## Your instructions
From the listing below, copy out every line where the word "startup" appears.

## Dataset entries
_____

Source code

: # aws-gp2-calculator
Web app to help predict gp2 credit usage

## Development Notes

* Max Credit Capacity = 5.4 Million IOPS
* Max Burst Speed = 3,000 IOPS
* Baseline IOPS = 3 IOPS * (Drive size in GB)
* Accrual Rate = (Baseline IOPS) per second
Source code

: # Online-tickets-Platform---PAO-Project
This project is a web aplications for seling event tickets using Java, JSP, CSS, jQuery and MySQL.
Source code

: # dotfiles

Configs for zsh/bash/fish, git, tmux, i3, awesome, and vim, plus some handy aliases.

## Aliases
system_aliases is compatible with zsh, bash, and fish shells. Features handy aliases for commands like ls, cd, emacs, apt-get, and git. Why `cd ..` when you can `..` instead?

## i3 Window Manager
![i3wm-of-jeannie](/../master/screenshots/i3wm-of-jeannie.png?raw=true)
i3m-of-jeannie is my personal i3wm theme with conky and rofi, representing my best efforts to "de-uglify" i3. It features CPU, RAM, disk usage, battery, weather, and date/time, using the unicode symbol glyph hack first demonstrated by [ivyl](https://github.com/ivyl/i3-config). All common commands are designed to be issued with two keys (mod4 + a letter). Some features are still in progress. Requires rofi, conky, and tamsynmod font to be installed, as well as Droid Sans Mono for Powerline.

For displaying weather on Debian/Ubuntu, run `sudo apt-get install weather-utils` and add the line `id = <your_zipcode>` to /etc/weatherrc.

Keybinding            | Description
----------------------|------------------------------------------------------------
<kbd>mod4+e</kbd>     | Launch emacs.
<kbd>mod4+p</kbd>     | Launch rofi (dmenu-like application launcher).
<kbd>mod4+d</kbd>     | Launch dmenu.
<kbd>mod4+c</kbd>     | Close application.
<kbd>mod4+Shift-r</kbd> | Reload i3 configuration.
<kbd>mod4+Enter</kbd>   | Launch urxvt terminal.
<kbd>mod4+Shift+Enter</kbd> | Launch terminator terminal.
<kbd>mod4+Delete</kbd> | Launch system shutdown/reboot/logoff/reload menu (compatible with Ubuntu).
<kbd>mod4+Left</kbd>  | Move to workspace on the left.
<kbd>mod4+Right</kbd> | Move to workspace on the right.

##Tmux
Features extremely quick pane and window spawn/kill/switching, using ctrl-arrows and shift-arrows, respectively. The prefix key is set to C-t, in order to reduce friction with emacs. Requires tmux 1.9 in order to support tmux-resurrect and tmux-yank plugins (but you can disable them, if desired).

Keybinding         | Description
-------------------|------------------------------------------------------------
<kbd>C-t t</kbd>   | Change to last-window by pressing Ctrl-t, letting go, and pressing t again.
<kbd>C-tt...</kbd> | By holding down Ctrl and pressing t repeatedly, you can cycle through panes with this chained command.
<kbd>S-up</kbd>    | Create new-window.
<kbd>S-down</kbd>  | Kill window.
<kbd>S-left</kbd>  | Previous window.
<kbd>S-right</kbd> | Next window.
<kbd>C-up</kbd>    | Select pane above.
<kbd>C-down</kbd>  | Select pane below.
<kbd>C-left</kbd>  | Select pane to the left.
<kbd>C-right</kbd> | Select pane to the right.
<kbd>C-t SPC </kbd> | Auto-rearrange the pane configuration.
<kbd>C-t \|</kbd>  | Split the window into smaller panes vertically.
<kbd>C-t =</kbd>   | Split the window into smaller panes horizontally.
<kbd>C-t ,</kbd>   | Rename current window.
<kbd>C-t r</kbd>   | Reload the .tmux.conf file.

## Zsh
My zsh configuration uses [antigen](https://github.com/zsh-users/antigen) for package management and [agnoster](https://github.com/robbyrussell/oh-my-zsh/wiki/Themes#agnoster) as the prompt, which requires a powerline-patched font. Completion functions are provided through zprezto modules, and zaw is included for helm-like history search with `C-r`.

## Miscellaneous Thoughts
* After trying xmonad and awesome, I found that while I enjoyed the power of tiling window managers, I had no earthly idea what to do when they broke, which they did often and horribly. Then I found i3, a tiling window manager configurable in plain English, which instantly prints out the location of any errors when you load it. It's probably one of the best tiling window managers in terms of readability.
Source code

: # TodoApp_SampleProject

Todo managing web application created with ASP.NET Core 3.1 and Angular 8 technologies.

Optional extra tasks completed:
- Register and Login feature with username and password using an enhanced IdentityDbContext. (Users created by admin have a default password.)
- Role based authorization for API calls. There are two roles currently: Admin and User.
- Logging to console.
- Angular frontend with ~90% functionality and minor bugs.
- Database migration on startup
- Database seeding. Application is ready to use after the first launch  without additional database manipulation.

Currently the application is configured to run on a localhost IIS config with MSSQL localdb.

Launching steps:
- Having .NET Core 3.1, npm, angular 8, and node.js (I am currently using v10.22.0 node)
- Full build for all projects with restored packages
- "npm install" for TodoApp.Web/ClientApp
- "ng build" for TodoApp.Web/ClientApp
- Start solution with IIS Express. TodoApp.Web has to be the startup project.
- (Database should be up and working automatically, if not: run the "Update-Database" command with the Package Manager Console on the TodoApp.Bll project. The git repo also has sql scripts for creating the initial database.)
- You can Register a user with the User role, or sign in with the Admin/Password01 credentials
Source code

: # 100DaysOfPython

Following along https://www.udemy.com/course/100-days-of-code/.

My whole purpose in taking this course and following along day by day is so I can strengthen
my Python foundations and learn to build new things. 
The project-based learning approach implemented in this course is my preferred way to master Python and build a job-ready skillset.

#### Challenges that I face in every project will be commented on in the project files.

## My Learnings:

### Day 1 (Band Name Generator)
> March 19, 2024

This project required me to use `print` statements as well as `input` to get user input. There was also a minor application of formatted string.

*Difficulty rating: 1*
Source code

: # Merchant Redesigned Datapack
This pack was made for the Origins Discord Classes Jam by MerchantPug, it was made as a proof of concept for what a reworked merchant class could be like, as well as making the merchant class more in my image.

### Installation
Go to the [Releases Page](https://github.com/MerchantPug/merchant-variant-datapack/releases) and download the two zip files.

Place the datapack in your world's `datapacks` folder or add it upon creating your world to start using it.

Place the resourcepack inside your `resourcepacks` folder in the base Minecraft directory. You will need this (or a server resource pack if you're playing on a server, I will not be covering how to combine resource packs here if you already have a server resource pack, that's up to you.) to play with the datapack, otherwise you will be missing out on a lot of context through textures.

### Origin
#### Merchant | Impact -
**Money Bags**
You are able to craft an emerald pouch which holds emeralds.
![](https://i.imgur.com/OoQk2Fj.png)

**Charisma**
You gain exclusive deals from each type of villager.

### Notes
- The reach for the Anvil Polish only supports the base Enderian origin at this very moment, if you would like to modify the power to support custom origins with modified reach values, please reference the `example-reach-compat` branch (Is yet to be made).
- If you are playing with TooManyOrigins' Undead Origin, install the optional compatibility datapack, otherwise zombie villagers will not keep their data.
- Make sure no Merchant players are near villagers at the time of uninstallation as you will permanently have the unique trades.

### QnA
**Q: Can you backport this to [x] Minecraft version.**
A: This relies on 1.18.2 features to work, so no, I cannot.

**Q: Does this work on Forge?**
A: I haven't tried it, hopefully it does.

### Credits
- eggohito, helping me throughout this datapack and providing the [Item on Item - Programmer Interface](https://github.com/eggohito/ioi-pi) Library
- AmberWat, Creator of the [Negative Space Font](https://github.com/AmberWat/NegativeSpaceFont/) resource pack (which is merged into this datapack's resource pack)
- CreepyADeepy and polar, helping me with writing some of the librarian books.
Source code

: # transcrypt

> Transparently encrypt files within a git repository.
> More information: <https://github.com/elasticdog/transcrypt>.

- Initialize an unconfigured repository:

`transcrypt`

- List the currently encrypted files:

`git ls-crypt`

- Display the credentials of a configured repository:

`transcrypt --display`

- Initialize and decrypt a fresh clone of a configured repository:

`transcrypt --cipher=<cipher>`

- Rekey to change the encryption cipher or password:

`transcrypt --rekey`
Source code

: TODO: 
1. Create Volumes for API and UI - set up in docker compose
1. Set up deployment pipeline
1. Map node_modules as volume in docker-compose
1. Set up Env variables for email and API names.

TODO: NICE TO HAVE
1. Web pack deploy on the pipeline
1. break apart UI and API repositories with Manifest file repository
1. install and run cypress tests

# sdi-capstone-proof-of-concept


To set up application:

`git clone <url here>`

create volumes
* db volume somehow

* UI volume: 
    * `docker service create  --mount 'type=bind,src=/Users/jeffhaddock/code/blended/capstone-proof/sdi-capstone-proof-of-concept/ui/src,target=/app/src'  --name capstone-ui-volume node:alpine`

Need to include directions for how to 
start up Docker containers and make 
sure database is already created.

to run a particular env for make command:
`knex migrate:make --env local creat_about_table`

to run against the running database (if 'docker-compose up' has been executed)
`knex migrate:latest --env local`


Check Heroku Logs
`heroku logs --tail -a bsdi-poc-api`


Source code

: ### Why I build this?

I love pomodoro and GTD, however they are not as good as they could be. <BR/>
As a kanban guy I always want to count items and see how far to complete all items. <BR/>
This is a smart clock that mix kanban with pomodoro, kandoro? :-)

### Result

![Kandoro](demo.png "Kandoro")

_____

## Result of this exercise
- Database migration on startup
- Start solution with IIS Express. TodoApp.Web has to be the startup project.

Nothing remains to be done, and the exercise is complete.